In the short story that gives the book its title, Pastoralia is the sort of theme park that would give Disney executives a heart attack. Visitors see people as they lived in past epochs, such as the couple who play Neanderthal cave dwellers, daubing prehistoric paintings on walls, making unintelligible grunting noises and roasting goats. But, there are few visitors to the park and the "cavewoman" Janet is cracking up under the pressure of mounting debts and a drug-addicted son.

She downs a bottle of Jack Daniels bourbon and starts using the sort of expletives no Neanderthal man would know.

In the best and funniest story, Sea Oak, a down-at-heel, bickering family tries to make ends meet in a housing estate that gives new meaning to the term concrete jungle. They spend most of their time mindlessly watching television. The stations have run out of Worst Accidents or When Animals Attack videos and have to resort to The Worst That Could Happen, a half-hour of computer simulations of tragedies that have never happened but theoretically could. A child hit by a train is catapulted into a zoo, where he's eaten by wolves. A man cuts off his hand chopping wood and while staggering screaming for help is picked up by a tornado and dropped on a preschool during recess and lands on a pregnant teacher.

Sea Oak is a modern parable. The family's dead granny comes back from the grave to tell them to get their act together but, unlike the ghosts of Christmas past, present and future, she just won't go away, but sits putrefying in her favourite armchair.

"In the morning she's still there, shaking and swearing.

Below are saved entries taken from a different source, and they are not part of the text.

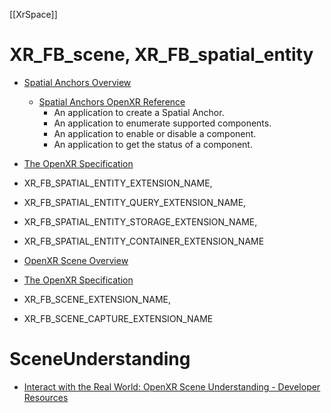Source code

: [[XrSpace]]


# XR_FB_scene, XR_FB_spatial_entity

- [Spatial Anchors Overview](https://developer.oculus.com/documentation/native/android/openxr-lsa-overview/)
	- [Spatial Anchors OpenXR Reference](https://developer.oculus.com/documentation/native/android/openxr-lsa-ref/)
		-   An application to create a Spatial Anchor.
		-   An application to enumerate supported components.
		-   An application to enable or disable a component.
		-   An application to get the status of a component.
- [The OpenXR Specification](https://registry.khronos.org/OpenXR/specs/1.0/html/xrspec.html#XR_FB_spatial_entity)
- XR_FB_SPATIAL_ENTITY_EXTENSION_NAME,
- XR_FB_SPATIAL_ENTITY_QUERY_EXTENSION_NAME,
- XR_FB_SPATIAL_ENTITY_STORAGE_EXTENSION_NAME,
- XR_FB_SPATIAL_ENTITY_CONTAINER_EXTENSION_NAME

- [OpenXR Scene Overview](https://developer.oculus.com/documentation/native/android/openxr-scene-overview/)
- [The OpenXR Specification](https://registry.khronos.org/OpenXR/specs/1.0/html/xrspec.html#XR_FB_scene)
- XR_FB_SCENE_EXTENSION_NAME,
- XR_FB_SCENE_CAPTURE_EXTENSION_NAME


# SceneUnderstanding
- [Interact with the Real World: OpenXR Scene Understanding - Developer Resources](https://developer.vive.com/resources/openxr/openxr-pcvr/tutorials/unity/interact-real-world-openxr-scene-understanding/)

" 'Take the blanket off!' she screams. 'It's time to get this show on the road.'

"I take the blanket off. The smell is not good. One ear is now in her lap. She keeps absentmindedly sticking it back on her head."

Sea Oak is like one long-running sick joke, where you know you shouldn't laugh, but can't help yourself.

Saunders sees humour in misfortune, loneliness and deformity, but it is a cruel humour laced with compassion and that makes his stories not just palatable, but at times moving and wickedly funny.

The misfits he describes are not outcasts to him. The sky may be a different colour on their planet, but the space they inhabit is as real to them as the lives so-called normal people lead.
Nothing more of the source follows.